Detroit Lions coach Matt Patricia was in the midst of his second full-team meeting of the offseason Monday when the reality of distance learning showed up and sent him into a mini-panic.
“We actually had a technology little mishap, I’ll call it,” Patricia said. “The call dropped and people lost Wi-Fi, and you instantly go into panic mode, like, ‘Now what? How do we get 100 people back on a call?’
“Within two minutes, everyone was back on. So I thought that was pretty awesome.”
It’s just part of the overall changes the Lions — like many teams around the NFL — have had to make this offseason. During his first full-team meeting, he swiped through four pages of faces just to see all his players for the first time in months. For their allotted daily hours, Patricia chose classroom work because he has two new coordinators — defensive coordinator Cory Undlin and special-teams coordinator Brayden Coombs — and in a time that is usually about learning and installation anyway, this gave them a chance to really teach.
The decision to go with classroom learning also forced a change in the team’s plan for strength and conditioning. Instead of keeping players on similar plans and schedules, the Lions have had to go with individualized plans for each player put together by new strength and conditioning coach Josh Schuler.
They started by surveying each player to see what he did and did not have available, which proved to be a challenge.
“Some of our guys were stuck in apartments in the middle of New York City, Manhattan, and they couldn’t go anywhere,” Patricia said. “That’s a completely different situation than someone who might be in the middle of Arizona and he has a lot of space or a situation where he has a gym down the street he can go into at 6 a.m. when no one is there and have all of the equipment available.
“So we tried to go through and take a gauge of what’s everybody’s situation and also just mark what do you need. ‘Is there something you need that we can help you with from that standpoint to get you going?'”
In some cases, that meant shipping kettlebells, benches and dumbbells across the country. Other players said they were all set and had full gyms available to them. It’s been a constant adjustment.

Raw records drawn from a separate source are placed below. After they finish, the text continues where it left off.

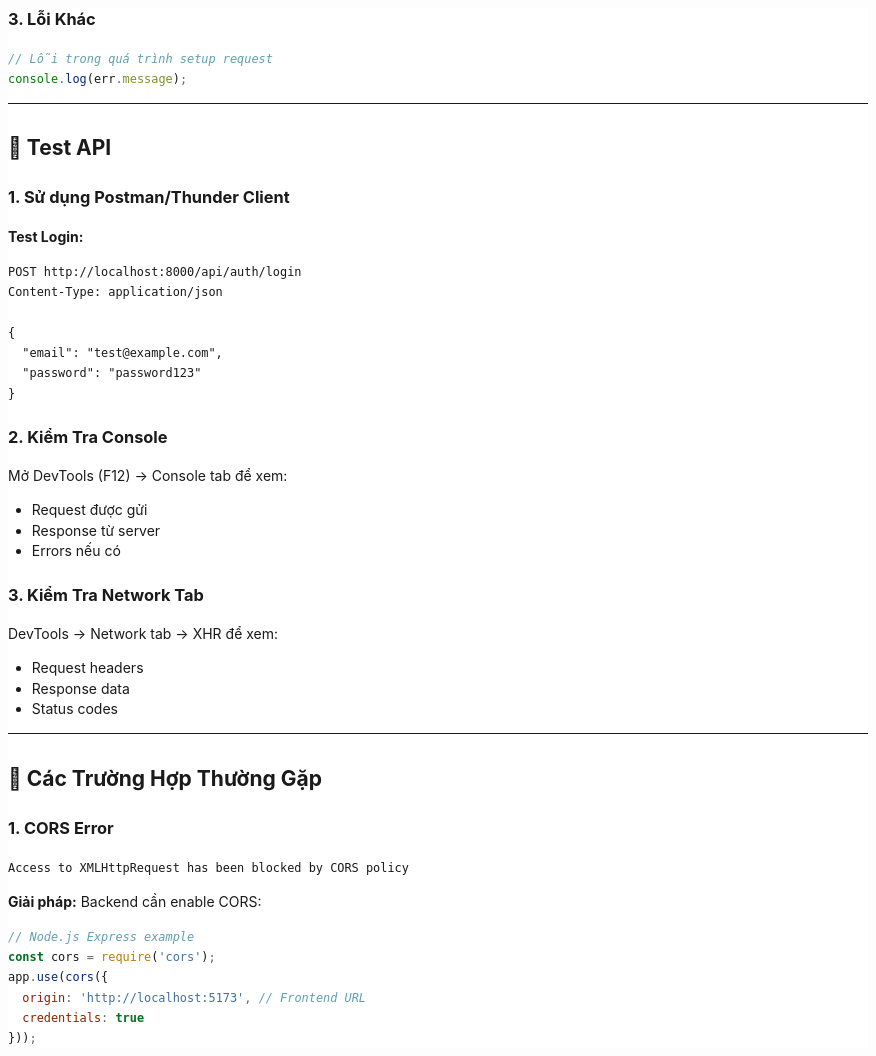 ### 3. Lỗi Khác
```javascript
// Lỗi trong quá trình setup request
console.log(err.message);
```

---

## 🧪 Test API

### 1. Sử dụng Postman/Thunder Client

**Test Login:**
```
POST http://localhost:8000/api/auth/login
Content-Type: application/json

{
  "email": "test@example.com",
  "password": "password123"
}
```

### 2. Kiểm Tra Console

Mở DevTools (F12) → Console tab để xem:
- Request được gửi
- Response từ server
- Errors nếu có

### 3. Kiểm Tra Network Tab

DevTools → Network tab → XHR để xem:
- Request headers
- Response data
- Status codes

---

## 📝 Các Trường Hợp Thường Gặp

### 1. CORS Error
```
Access to XMLHttpRequest has been blocked by CORS policy
```

**Giải pháp:** Backend cần enable CORS:

```javascript
// Node.js Express example
const cors = require('cors');
app.use(cors({
  origin: 'http://localhost:5173', // Frontend URL
  credentials: true
}));
```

For instance, Patricia saw a video of running back Ty Johnson pulling a Jeep last weekend and cracked, “I’m just glad he had a helmet on.”
It’s also changed what some players focus on when they are training. If they have limited equipment, maybe they focus more on one body part and try to make sure the rest are worked on more in terms of stability. The Lions also created workouts through apps they can track to see which players are doing which workouts and then suggest a different workout on a different day.
“Very individual-based,” Patricia said. “I don’t want to say personal-trainer-based, but almost in a sense that everybody’s situation is different, so that’s been the biggest challenge — the weight-training part of it.”
As with many coaches and players, though, the situation has given Patricia a chance to spend more time with his children. Patricia said Monday that the thing he struggles most with in his career is being away from his family, calling it “the hardest thing on me.”
It’s something he has appreciated more, because this time of year he wouldn’t be home as much as he has been. Now he sees his family daily and can work while they are across the room on iPads.
When he has been able to take time away from work, the Michael Jordan fan is saving the ESPN documentary “The Last Dance” for one giant binge-watch. He has also started playing the ukulele.
Patricia wouldn’t play the instrument during the session with the media and made a joke describing how many songs he knows — “I may call them songs, you may call them noise.”
When he hasn’t been doing that, he is spending time playing Barbies with his daughter, Giamina.
“When my 4-year-old daughter asks me to play,” Patricia said, “it’s really hard to turn that down.”